-- Work required --
Print nothing but the lines below starting at the line that holds "- GitHub - [@rosanapedra](https://github.com/rosanapedra)" and ending at the line that holds "## Agradecimentos", including both, each exactly as written.
═══ Materials provided ═══
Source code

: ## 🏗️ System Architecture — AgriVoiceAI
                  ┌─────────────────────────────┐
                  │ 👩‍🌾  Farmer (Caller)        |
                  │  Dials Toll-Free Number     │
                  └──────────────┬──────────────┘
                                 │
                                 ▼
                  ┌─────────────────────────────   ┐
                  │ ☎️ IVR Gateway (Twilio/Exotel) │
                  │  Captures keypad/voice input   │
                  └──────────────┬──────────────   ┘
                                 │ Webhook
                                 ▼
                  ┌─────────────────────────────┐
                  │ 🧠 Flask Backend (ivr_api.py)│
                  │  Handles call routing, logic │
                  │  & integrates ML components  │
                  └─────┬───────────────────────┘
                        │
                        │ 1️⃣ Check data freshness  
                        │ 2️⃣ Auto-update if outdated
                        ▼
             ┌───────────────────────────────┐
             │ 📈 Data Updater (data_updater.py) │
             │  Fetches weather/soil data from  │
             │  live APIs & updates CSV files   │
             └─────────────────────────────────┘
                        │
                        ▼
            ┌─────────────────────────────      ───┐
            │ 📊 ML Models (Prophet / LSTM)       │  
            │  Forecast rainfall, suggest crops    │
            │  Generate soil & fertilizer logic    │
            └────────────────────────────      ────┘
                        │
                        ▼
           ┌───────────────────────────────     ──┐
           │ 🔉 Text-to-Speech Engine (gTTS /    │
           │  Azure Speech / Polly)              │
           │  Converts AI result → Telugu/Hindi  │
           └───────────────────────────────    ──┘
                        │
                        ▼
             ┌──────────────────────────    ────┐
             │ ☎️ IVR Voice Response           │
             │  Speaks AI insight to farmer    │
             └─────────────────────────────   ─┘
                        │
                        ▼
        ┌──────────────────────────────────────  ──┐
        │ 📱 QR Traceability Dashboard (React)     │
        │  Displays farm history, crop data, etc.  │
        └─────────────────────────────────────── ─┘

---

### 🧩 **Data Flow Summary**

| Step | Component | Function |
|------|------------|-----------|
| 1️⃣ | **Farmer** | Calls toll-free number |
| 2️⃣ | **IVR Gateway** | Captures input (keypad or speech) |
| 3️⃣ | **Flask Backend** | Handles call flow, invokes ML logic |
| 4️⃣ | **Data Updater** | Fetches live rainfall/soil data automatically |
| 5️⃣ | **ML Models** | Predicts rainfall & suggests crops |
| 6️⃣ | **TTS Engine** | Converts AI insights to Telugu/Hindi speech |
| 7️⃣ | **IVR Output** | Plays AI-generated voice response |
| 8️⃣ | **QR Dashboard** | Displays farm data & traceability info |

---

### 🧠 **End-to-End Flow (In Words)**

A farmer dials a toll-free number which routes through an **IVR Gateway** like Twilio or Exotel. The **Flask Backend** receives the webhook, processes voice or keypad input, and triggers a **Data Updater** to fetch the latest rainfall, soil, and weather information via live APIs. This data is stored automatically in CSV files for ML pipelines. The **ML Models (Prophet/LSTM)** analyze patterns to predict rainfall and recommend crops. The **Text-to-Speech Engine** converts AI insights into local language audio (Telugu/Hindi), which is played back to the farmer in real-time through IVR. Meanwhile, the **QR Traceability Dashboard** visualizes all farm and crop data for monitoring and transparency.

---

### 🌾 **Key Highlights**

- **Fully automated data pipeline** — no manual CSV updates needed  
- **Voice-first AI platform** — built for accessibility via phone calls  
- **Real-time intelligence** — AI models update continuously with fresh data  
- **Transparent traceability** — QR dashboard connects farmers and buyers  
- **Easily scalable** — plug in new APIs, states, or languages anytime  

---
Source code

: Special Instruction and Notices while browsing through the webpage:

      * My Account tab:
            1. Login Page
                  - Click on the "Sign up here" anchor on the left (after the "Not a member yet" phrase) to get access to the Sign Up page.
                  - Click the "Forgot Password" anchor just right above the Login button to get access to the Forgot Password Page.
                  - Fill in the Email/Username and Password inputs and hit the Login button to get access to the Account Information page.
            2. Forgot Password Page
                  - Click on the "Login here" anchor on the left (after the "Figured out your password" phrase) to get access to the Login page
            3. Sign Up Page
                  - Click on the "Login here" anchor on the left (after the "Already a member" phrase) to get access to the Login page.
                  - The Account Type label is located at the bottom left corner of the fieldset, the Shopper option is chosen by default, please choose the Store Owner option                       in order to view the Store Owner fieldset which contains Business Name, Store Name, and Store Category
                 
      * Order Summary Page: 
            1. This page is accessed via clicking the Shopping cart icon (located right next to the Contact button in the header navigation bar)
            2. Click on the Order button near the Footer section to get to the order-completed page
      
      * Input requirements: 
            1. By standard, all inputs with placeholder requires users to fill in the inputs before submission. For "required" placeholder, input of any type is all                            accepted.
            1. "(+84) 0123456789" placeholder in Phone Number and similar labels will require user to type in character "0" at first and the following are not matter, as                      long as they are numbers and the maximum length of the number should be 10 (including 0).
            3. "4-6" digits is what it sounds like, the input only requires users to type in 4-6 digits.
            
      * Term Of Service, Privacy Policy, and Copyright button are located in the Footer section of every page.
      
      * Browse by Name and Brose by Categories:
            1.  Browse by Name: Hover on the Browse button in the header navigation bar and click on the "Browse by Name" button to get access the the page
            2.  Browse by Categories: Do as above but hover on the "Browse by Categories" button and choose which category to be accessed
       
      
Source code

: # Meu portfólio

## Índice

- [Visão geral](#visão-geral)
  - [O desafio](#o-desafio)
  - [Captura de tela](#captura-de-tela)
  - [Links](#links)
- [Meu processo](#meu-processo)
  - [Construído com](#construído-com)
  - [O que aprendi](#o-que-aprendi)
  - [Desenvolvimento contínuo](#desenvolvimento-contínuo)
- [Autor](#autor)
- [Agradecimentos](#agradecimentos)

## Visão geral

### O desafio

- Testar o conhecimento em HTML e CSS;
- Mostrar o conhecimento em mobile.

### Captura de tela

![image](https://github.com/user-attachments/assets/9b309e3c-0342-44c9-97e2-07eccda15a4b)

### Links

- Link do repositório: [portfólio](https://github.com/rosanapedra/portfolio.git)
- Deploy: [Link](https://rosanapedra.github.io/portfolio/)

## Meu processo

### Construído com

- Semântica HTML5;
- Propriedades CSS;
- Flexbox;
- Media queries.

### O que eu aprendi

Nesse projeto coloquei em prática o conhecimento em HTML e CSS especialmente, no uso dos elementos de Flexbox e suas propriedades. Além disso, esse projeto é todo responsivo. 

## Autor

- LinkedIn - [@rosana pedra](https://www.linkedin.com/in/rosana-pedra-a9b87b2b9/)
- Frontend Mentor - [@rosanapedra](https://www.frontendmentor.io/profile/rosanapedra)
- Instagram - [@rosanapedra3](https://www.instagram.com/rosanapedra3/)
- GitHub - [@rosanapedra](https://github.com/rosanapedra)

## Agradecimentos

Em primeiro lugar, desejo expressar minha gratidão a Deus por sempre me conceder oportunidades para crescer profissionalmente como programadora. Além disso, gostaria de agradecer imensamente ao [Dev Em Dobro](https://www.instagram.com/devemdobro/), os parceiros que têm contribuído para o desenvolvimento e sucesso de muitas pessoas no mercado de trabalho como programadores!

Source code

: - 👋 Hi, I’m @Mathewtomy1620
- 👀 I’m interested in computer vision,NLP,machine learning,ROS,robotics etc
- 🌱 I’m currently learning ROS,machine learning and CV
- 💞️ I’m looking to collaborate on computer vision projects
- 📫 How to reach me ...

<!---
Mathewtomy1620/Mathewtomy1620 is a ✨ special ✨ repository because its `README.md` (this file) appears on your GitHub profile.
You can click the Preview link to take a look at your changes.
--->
═══
-- Output below --
- GitHub - [@rosanapedra](https://github.com/rosanapedra)

## Agradecimentos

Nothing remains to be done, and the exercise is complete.